In the past year, the trend of employees using social media in ever-exceedingly creative ways has continued. One of the more recent examples of this creativity is an employee who resigned by submitting an interpretive dance video to Kanye West’s “Gone” to her employer through YouTube. Like employee social media use, employment law concerning social media continues to evolve and change, with courts applying existing law to employee social media use. One area of existing law that several courts applied to employee social media use in 2013 is the general right of public employees to exercise free speech without being retaliated against based on that speech. In September 2013, the Fourth Circuit Court of Appeals considered whether sheriff’s department employees’ “liking” the sheriff’s political opponent’s campaign page was a form of First Amendment protected speech. The court equated “liking” a Facebook campaign page to displaying a political yard sign, which has previously been determined to be protected speech, and held that Facebook “likes” are a form of First Amendment protected speech. Consequently, for public employers, “liking” something on Facebook has just been added to the list of things for which public employers may not be able to discipline or terminate an employee.

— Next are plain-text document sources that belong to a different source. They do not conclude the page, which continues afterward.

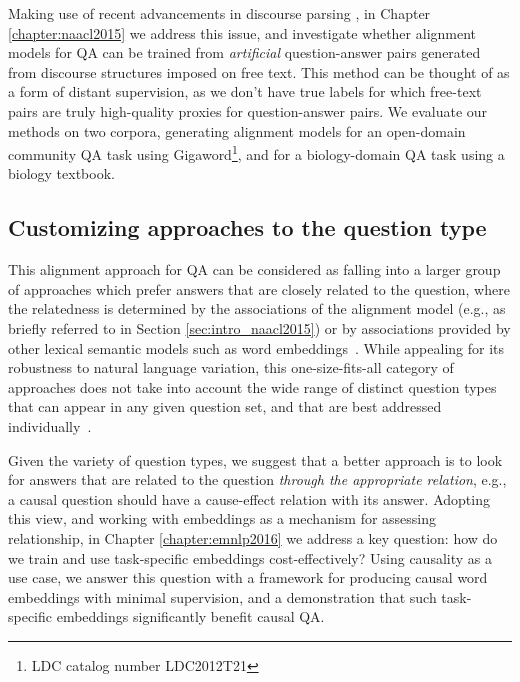 Making use of recent advancements in discourse parsing \citep{feng12}, in Chapter \ref{chapter:naacl2015} we address this issue, and investigate whether alignment models for QA can be trained from \emph{artificial} question-answer pairs generated from discourse structures imposed on free text. This method can be thought of as a form of distant supervision, as we don't have true labels for which free-text pairs are truly high-quality proxies for question-answer pairs.
We evaluate our methods on two corpora, generating alignment models for an open-domain community QA task using Gigaword\footnote{LDC catalog number LDC2012T21}, and for a biology-domain QA task using a biology textbook. 


\subsection{Customizing approaches to the question type}
\label{sec:intro_emnlp2016}

This alignment approach for QA can be considered as falling into a larger group of approaches which prefer answers that are closely related to the question, where the relatedness is determined by the associations of the alignment model (e.g., as briefly referred to in Section \ref{sec:intro_naacl2015}) or by associations provided by other lexical semantic models such as word embeddings~\citep{yih13,jansen14,fried2015higher}. 
While appealing for its robustness to natural language variation, this one-size-fits-all category of approaches does not take into account the wide range of distinct question types that can appear in any given question set, and that are best addressed individually~\citep{chu2004ibm,ferrucci2010building,clark2013study}.  

Given the variety of question types, we suggest that a better approach is to look for answers that are related to the question \emph{through the appropriate relation}, e.g., a causal question should have a cause-effect relation with its answer.
Adopting this view, and working with embeddings as a mechanism for assessing relationship, in Chapter \ref{chapter:emnlp2016} we address a key question: how do we train and use task-specific embeddings cost-effectively? 
Using causality as a use case, we answer this question with a framework for producing causal word embeddings with minimal supervision, and a demonstration that such task-specific embeddings significantly benefit causal QA. 

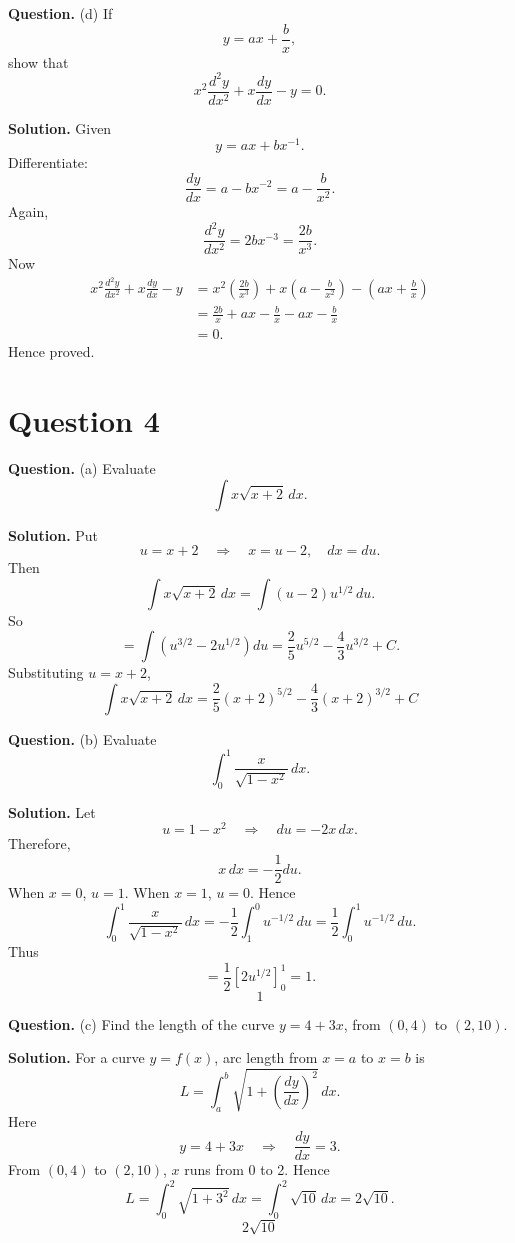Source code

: \documentclass[11pt,a4paper]{article}
\newcommand{\question}[1]{\begin{questionbox}\textbf{Question.} #1\end{questionbox}}
\newcommand{\answer}{\begin{answerbox}\textbf{Solution.} }
\newcommand{\eanswer}{\end{answerbox}}
\newcommand{\finalans}[1]{\[\boxed{#1}\]}
\begin{document}
\question{(d) If
\[
y=ax+\frac{b}{x},
\]
show that
\[
x^2\frac{d^2y}{dx^2}+x\frac{dy}{dx}-y=0.
\]}
\answer
Given
\[
y=ax+bx^{-1}.
\]
Differentiate:
\[
\frac{dy}{dx}=a-bx^{-2}=a-\frac{b}{x^2}.
\]
Again,
\[
\frac{d^2y}{dx^2}=2bx^{-3}=\frac{2b}{x^3}.
\]
Now
\begin{align*}
x^2\frac{d^2y}{dx^2}+x\frac{dy}{dx}-y
&=x^2\left(\frac{2b}{x^3}\right)+x\left(a-\frac{b}{x^2}\right)-\left(ax+\frac{b}{x}\right)\\
&=\frac{2b}{x}+ax-\frac{b}{x}-ax-\frac{b}{x}\\
&=0.
\end{align*}
Hence proved.
\eanswer

\section*{Question 4}

\question{(a) Evaluate
\[
\int x\sqrt{x+2}\,dx.
\]}
\answer
Put
\[
u=x+2\quad\Rightarrow\quad x=u-2,\quad dx=du.
\]
Then
\[
\int x\sqrt{x+2}\,dx=\int (u-2)u^{1/2}\,du.
\]
So
\[
=\int \left(u^{3/2}-2u^{1/2}\right)du
=\frac{2}{5}u^{5/2}-\frac{4}{3}u^{3/2}+C.
\]
Substituting \(u=x+2\),
\finalans{\int x\sqrt{x+2}\,dx=\frac{2}{5}(x+2)^{5/2}-\frac{4}{3}(x+2)^{3/2}+C}
\eanswer

\question{(b) Evaluate
\[
\int_0^1\frac{x}{\sqrt{1-x^2}}\,dx.
\]}
\answer
Let
\[
u=1-x^2\quad\Rightarrow\quad du=-2x\,dx.
\]
Therefore,
\[
x\,dx=-\frac12du.
\]
When \(x=0\), \(u=1\). When \(x=1\), \(u=0\). Hence
\[
\int_0^1\frac{x}{\sqrt{1-x^2}}\,dx
=-\frac12\int_1^0u^{-1/2}\,du
=\frac12\int_0^1u^{-1/2}\,du.
\]
Thus
\[
=\frac12\left[2u^{1/2}\right]_0^1=1.
\]
\finalans{1}
\eanswer

\question{(c) Find the length of the curve \(y=4+3x\), from \((0,4)\) to \((2,10)\).}
\answer
For a curve \(y=f(x)\), arc length from \(x=a\) to \(x=b\) is
\[
L=\int_a^b\sqrt{1+\left(\frac{dy}{dx}\right)^2}\,dx.
\]
Here
\[
y=4+3x\quad\Rightarrow\quad \frac{dy}{dx}=3.
\]
From \((0,4)\) to \((2,10)\), \(x\) runs from 0 to 2. Hence
\[
L=\int_0^2\sqrt{1+3^2}\,dx=\int_0^2\sqrt{10}\,dx=2\sqrt{10}.
\]
\finalans{2\sqrt{10}}
\begin{center}
\end{center}
\eanswer
\end{document}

Similarly, in October 2013 the 11th Circuit Court of Appeals considered a police department employee’s claim that her public employer retaliated against her by not giving her a promotion after she made a Facebook post criticizing a coworker’s actions in an investigation. This court, once again applying existing free speech law, stated that maintaining good working relationships among employees is a legitimate government interest and held that the employee’s free speech interest did not outweigh the employer’s interest in maintaining good working relationships, denying the employee’s free speech retaliation claim.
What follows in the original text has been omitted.